Giusto ieri parlavo di resistenza, quella nelle strade, contro la mafia e una certa classe politica ormai in putrefazione. Della rivoluzione che un po’ tutti si sarebbero aspettati dopo i fatti del 1992 – rivoluzione sia politica che civile- abbiamo visto pochino, ma quel poco, da cui la politica si è comunque quasi totalmente autoesclusa soprattutto a partire dalla sua evoluzione nel 94, si è trascinato con orgoglio fino ad oggi. E’ uno dei punti da cui bisognerebbe partire, o ripartire. Rivoluzione è un termine che negli ultimi anni è comparso spesso sulla bocca di politici e intellettuali, da Bossi a Monicelli, ogni volta con una diversa accezione.

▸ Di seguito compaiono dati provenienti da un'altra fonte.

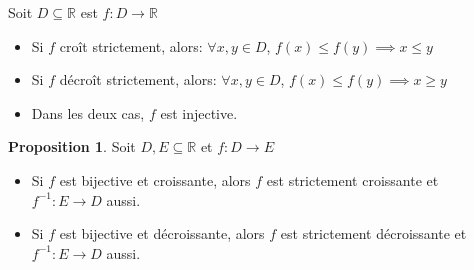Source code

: \documentclass[10pt,a4paper]{article}
\theoremstyle{definition}
\newtheorem{proposition}{Proposition}[section]
\begin{document}
Soit $D \subseteq \mathbb{R}$ est $f: D \to \mathbb{R}$
\begin{itemize}
\item Si $f$ croît strictement, alors: $\forall x, y \in D$, $f(x) \leq f(y) \implies x \leq y$
\item Si $f$ décroît strictement, alors: $\forall x, y \in D$, $f(x) \leq f(y) \implies x \geq y$
\item Dans les deux cas, $f$ est injective.
\end{itemize}
\begin{proposition}
Soit $D, E \subseteq \mathbb{R}$ et $f: D \to E$
\begin{itemize}
\item Si $f$ est bijective et croissante, alors $f$ est strictement croissante et $f^{-1}: E \to D$ aussi.
\item Si $f$ est bijective et décroissante, alors $f$ est strictement décroissante et $f^{-1} : E \to D$ aussi.
\end{itemize}
\end{proposition}

\pagebreak
\end{document}
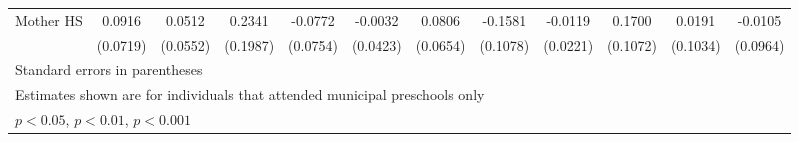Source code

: \begin{table}[htbp]
\begin{tabular}{l*{11}{c}}
\addlinespace
Mother HS   &      0.0916         &      0.0512         &      0.2341         &     -0.0772         &     -0.0032         &      0.0806         &     -0.1581         &     -0.0119         &      0.1700         &      0.0191         &     -0.0105         \\
            &    (0.0719)         &    (0.0552)         &    (0.1987)         &    (0.0754)         &    (0.0423)         &    (0.0654)         &    (0.1078)         &    (0.0221)         &    (0.1072)         &    (0.1034)         &    (0.0964)         \\
\bottomrule
\multicolumn{12}{l}{\footnotesize Standard errors in parentheses}\\
\multicolumn{12}{l}{\footnotesize Estimates shown are for individuals that attended municipal preschools only}\\
\multicolumn{12}{l}{\footnotesize \sym{*} \(p<0.05\), \sym{**} \(p<0.01\), \sym{***} \(p<0.001\)}\\
\end{tabular}
\end{table}
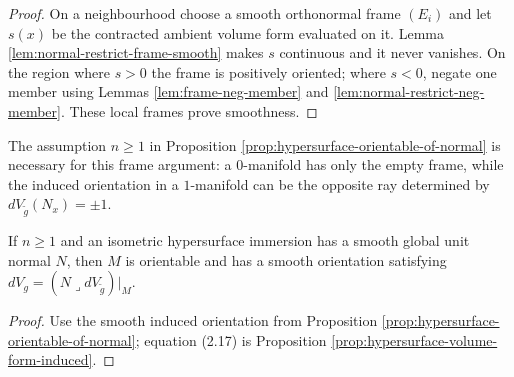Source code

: \begin{proof}

\sketch On a neighbourhood choose a smooth orthonormal frame $(E_i)$ and let $s(x)$ be the contracted ambient volume form evaluated on it. Lemma \ref{lem:normal-restrict-frame-smooth} makes $s$ continuous and it never vanishes. On the region where $s>0$ the frame is positively oriented; where $s<0$, negate one member using Lemmas \ref{lem:frame-neg-member} and \ref{lem:normal-restrict-neg-member}. These local frames prove smoothness.
\end{proof}

\begin{remark}
\label{rem:hypersurface-orientation-dimension}

The assumption $n\ge1$ in Proposition \ref{prop:hypersurface-orientable-of-normal} is necessary for this frame argument: a $0$-manifold has only the empty frame, while the induced orientation in a $1$-manifold can be the opposite ray determined by $dV_{\widetilde g}(N_x)=\pm1$.
\end{remark}

\begin{proposition}
\label{prop:hypersurface-volume-form-if}





If $n\ge1$ and an isometric hypersurface immersion has a smooth global unit normal $N$, then $M$ is orientable and has a smooth orientation satisfying $dV_g=(N\lrcorner dV_{\widetilde g})|_M$.
\end{proposition}

\begin{proof}

\sketch Use the smooth induced orientation from Proposition \ref{prop:hypersurface-orientable-of-normal}; equation (2.17) is Proposition \ref{prop:hypersurface-volume-form-induced}.
\end{proof}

Ma la rivoluzione cui molti aspirano dovrebbe oggi essere culturale e profonda, tale da rendere impermeabile e autonomo il pensiero da quelle influenze che ogni giorno cercano con la loro pervasività di omologare e di controllare. Girando e leggendo mi sono imbattuto in due passaggi presenti su altrettanti articoli che in un certo senso rispondevano a questa considerazione.

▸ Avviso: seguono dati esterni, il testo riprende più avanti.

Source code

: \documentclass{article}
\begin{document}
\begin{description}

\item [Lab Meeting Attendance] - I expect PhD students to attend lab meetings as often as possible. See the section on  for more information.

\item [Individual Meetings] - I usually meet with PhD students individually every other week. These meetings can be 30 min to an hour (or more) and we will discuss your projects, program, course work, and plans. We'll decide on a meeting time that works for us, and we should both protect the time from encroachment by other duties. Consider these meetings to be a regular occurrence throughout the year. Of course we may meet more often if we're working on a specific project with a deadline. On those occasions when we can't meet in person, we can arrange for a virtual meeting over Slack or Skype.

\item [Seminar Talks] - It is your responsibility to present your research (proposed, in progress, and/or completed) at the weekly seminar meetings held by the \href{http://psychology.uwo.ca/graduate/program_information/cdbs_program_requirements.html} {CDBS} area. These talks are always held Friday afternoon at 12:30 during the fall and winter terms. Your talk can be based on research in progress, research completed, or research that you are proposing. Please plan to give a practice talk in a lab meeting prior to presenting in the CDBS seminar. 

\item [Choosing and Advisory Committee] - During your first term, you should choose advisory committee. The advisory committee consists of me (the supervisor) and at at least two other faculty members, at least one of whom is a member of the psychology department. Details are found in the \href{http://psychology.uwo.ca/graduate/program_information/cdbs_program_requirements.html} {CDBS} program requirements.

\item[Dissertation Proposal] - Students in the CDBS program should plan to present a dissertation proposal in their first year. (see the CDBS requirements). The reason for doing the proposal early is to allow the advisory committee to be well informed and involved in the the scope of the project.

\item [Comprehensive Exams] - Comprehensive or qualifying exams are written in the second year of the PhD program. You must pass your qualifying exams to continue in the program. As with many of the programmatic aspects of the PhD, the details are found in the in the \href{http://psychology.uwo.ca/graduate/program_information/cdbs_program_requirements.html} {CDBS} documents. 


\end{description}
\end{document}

Nel primo, David Hockney, parla del potere delle immagini, strumento spesso utilizzato per il controllo sociale e politico, e spiega come la Chiesa ad esempio in epoca rinascimentale avesse questo potere, che esercitava ingaggiando grandi pittori che esaltassero la sua potenza e la gloria di Cristo. Poi è cominciato il declino, che dice, non ha avuto a che fare tanto con la rivoluzione della scienza ma con quella delle immagini, e fa l’esempio di Hollywood che definisce in un certo senso uno strumento del potere americano. Ma continua e verso la fine dice che
We are in a confusing time. The decline of religion in Europe is seen as part of the “scientific” revolution. I have begun to doubt this now; it is quite likely that it’s to do with images. The decline of the church parallels the mass manufacture of cameras. They are deeply connected. I noticed on a recent tour of Italy that not many Italians went in the churches to see pictures. They see them at home, not made by Botticelli but by Berlusconi. Think about it.

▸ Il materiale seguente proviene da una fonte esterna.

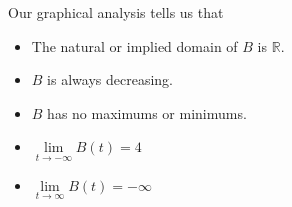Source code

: \documentclass{ximera}
\begin{document}
\begin{example}
\begin{explanation}
\begin{image}
\end{image}




Our graphical analysis tells us that 

\begin{itemize}
\item The natural or implied domain of $B$ is $\mathbb{R}$.
\item $B$ is always decreasing.
\item $B$ has no maximums or minimums.
\item $\lim\limits_{t \to -\infty} B(t) = 4$
\item $\lim\limits_{t \to \infty} B(t) = -\infty$
\end{itemize}


\end{explanation}

\end{example}
\end{document}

Nel secondo articolo, letto su internazionale questa settimana (e pubblicato su Intelligent life) che trattava il potere dello sport sulla gente, e la sua capacità in pochi decenni nell’essere diventato anche una macchina da soldi, l’autore Tim de Lisle, parlando questa volta del capitalismo (non la politica) cita Gramsci:
Andrew Jennings, scourge of FIFA, has a theory about this. “When we’re enjoying sport, we’re all open, we’re vulnerable, we’re small children again. And that’s how big capitalism likes us to be. Antonio Gramsci said: ‘How can you have a revolution when the enemy has an outpost in your head?’ Well, sport gives the corporations that outpost in our heads.”
Queste tuttavia non sono novità, ma meccanismi ben consolidati cui volenti o nolenti sottostiamo anche in maniera consapevole e stanca: manca in parte la forza di reagire. Chi ha questo controllo, ad esempio della tv, può permettersi oltre che di incensarsi anche di utilizzarle (oppure ometterle) facilmente contro i propri nemici, o comunque contro entità scomode. Un esempio? La delegittimazione di Saviano, ad opera di Emilio Fede direttore del TG4, oppure il quasi silenzio sulle proteste dei Terremotati Aquilani e la loro delegittimazione nella recente manifestazione a Roma. Il trattamento del primo Tg nazionale su quest’ultimo caso ne è un esempio più che lampante. Ma sarebbero decine gli esempi non solo politici e non solo televisivi, perché se andiamo a ben guardare anche il web ormai è più che permeabile a queste dinamiche che magari sono per meccanismi leggermente diverse ma che perpetrano i medesimi fini, ecco poi perché la battaglia sul tentativo di controllo del mezzo o quantomeno su alcune limitazioni che vorrebbero essere imposte è così sentita e spinta.
Gli avamposti e le casematte culturali dello stato (e non solo dello stato oggi) per il controllo della società, descritte all’epoca da Gramsci sono ancora oggi e più di ieri strumento e campo di battaglia, quello da dove e contro cui in teoria dovrebbe cominciare o ricominciare quella rivoluzione culturale che sia anche in grado di raccogliere quel testimone portato con grande fatica fino a noi da quella resistenza che non sta nei palazzi ma sulle strade.